State Snapshot Transfer(SST)• It is full data copy from joined cluster node to joining cluster node, automated by wsrep library. – You can choise “rsync”(physical copy, need lock), “mysqldump”(logical copy, need lock too), “custom script”. – XtraDB Cluster can use xtrabackup(physical copy, without lock) as “custom script”. It makes adding new node and coming back downed node are lock-free and almost automation.• If wsrep detects “impossible(=can’t certificate) update” why data is mismatch just then wsrep execute SST and keeps consistency over the cluster.
Incremental State Transfer(IST)• It is incremental data copy from joined cluster node to joining cluster node, automated by wsrep library. – When cluster node leave and come back shortly, wsrep doesn’t need SST if they have enough Galera Cache covered all over its downtime. – IST doesn’t need any locks and need any reads physical data file, because of IST uses only Galera Cache.

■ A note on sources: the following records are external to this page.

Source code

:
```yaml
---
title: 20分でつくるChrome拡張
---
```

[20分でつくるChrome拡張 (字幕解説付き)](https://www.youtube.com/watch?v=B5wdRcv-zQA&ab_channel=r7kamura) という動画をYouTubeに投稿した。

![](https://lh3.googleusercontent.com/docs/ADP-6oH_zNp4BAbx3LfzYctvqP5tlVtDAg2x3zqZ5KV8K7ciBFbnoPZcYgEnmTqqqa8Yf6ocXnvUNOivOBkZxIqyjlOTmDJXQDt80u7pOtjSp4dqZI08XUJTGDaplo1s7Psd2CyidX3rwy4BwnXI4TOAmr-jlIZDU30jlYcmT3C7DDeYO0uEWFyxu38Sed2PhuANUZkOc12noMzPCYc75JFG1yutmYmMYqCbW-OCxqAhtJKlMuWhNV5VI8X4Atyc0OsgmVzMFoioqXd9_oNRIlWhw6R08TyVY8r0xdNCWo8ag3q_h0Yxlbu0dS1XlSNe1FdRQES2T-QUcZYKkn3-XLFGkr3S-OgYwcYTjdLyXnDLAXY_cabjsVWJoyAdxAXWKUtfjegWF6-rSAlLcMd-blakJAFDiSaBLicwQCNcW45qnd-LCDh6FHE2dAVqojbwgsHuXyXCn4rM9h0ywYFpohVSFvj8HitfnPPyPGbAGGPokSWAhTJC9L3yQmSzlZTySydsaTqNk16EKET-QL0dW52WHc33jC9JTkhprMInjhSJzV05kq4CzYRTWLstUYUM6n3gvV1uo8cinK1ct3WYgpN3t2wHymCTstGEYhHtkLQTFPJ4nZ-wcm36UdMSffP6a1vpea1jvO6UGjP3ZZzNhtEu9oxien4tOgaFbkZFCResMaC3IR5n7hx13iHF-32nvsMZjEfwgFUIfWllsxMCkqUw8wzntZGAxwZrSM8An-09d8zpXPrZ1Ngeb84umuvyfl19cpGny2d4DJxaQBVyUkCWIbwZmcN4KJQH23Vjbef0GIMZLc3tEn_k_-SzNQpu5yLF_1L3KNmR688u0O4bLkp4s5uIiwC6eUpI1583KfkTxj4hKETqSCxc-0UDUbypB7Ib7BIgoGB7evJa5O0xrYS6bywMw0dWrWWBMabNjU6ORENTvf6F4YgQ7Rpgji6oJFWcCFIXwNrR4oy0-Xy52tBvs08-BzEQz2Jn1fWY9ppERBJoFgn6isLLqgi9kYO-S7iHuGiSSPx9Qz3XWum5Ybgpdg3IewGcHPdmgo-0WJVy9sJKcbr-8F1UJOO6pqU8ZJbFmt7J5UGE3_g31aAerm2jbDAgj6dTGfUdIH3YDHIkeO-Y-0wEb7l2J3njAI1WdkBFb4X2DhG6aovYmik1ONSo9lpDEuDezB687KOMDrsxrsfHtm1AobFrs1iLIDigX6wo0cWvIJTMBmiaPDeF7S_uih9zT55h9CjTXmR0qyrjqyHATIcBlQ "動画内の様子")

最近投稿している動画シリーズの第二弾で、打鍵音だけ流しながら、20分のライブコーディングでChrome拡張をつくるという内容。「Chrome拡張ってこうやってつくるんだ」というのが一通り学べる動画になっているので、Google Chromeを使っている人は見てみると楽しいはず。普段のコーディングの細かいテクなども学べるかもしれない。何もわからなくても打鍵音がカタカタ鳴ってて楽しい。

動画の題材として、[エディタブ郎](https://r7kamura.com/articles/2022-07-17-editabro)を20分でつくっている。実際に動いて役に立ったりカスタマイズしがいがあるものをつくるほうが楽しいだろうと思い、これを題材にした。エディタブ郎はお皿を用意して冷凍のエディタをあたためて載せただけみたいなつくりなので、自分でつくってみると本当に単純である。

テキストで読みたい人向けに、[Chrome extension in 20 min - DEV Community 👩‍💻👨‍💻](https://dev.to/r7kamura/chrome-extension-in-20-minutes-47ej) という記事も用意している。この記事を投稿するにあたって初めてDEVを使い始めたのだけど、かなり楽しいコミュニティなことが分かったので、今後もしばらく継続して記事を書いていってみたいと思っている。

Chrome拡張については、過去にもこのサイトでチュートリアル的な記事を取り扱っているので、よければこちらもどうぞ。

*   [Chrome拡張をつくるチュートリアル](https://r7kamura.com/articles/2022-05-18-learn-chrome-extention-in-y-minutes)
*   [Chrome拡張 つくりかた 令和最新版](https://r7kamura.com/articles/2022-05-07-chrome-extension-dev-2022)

And Galera Cache is maybe hot cache ‘coz it is “nearest updates for cluster”, IST is very faster than SST.
Flat Topology + Automated SST =• You don’t be annoyed at all, when – “OMG! Master is down! Get to switchover now!” • There’s nothing to do you’ve already prepared your LVS configure. – “OMG! There is some different data between Master and Slave!” • wsrep have already fixed it before you know that, you can see only the fact SST is done. – “OMG! Today is Christmas but I don’t have Girlfriend!” • I’m very veeeeery sorry. If I don’t introduce XtraDB Cluster, you can keep you don’t know that.
Combination with Standard Replication• wsrep hooks only InnoDB write method, it means wsrep is separated from MySQL standard Replication. – Each node joining XtraDB Cluster can be Slave of another mysqld. – Any mysqld can be Slave of node joining XtraDB Cluster. – But XtraDB Cluster Node doesn’t have binary log for update through Galera Cache and inside out, you have to put log-slave-updates in your my.cnf. – And you have to know, wsrep doesn’t support(correctly, “does ignore”) except of updates into InnoDB.